Go through the data below line by line. Give only the number of lines that contain "blob".

--- Records to process ---
══════════

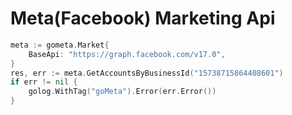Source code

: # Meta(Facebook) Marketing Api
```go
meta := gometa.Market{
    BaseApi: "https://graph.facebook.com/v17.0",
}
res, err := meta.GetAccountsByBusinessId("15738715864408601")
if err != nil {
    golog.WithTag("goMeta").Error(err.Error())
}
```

══════════

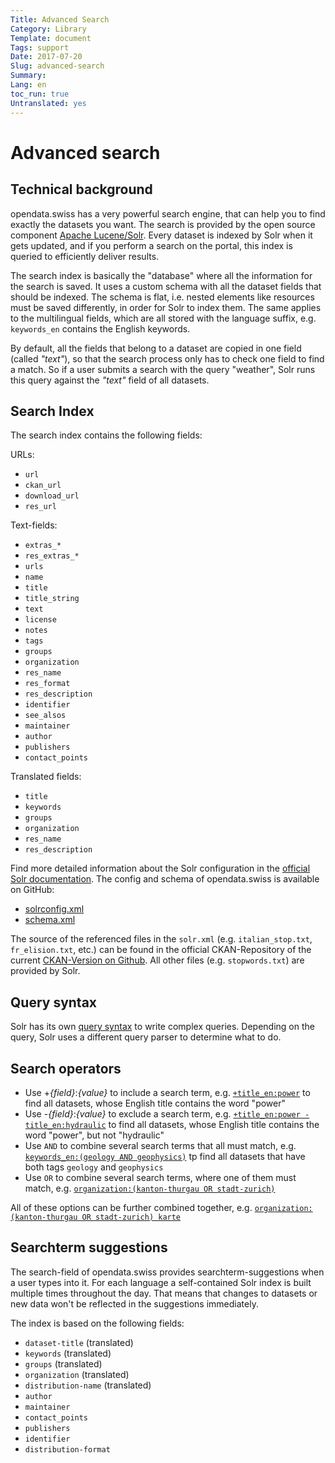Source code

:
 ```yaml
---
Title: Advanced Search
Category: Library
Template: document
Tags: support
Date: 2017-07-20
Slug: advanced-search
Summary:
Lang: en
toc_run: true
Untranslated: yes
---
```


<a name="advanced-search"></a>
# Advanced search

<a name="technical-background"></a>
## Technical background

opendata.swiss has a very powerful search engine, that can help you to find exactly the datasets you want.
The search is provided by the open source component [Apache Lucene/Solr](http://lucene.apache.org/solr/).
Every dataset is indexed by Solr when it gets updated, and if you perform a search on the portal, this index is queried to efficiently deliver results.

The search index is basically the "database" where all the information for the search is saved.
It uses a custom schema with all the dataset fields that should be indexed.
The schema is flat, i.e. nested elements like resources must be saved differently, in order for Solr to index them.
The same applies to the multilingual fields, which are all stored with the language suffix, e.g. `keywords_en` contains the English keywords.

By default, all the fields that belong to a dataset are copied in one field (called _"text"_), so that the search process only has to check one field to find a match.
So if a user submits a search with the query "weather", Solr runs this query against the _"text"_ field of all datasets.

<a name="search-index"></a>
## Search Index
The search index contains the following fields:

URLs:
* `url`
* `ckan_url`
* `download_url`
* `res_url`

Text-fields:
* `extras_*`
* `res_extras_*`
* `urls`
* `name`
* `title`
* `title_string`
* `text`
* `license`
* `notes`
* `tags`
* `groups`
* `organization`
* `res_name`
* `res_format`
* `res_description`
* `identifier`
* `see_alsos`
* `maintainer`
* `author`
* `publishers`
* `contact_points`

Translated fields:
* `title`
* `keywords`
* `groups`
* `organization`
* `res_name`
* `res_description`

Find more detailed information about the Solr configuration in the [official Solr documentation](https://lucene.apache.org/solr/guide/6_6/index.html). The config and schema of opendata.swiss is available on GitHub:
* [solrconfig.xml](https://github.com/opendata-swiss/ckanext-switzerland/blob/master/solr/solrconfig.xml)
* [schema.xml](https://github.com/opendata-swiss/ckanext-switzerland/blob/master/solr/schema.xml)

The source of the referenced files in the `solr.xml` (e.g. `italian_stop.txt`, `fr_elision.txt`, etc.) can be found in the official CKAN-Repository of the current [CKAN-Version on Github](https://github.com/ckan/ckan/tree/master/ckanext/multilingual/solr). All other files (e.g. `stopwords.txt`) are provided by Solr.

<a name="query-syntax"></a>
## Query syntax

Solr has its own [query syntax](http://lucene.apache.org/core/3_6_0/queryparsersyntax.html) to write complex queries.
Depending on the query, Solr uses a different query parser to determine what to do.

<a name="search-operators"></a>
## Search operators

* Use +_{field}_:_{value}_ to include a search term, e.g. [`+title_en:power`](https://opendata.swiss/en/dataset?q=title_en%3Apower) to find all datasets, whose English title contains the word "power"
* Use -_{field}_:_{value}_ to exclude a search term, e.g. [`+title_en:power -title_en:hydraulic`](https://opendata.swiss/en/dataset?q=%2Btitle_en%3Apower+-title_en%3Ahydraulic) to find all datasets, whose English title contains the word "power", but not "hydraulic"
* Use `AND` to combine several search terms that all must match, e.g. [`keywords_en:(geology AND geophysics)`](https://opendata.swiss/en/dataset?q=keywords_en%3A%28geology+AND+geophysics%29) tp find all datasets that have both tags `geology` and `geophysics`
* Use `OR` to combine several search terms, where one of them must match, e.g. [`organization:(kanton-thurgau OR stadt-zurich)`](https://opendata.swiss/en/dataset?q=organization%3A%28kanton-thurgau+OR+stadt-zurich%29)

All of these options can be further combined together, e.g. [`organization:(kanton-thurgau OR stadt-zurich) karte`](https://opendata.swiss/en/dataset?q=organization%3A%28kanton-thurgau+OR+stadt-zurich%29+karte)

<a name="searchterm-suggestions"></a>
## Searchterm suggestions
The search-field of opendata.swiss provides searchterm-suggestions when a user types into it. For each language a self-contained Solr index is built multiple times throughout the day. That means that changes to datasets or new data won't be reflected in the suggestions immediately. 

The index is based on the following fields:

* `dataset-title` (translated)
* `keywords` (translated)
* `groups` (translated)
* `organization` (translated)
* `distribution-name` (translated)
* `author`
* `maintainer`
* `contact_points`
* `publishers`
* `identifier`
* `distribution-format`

══════════

--- Task response ---
2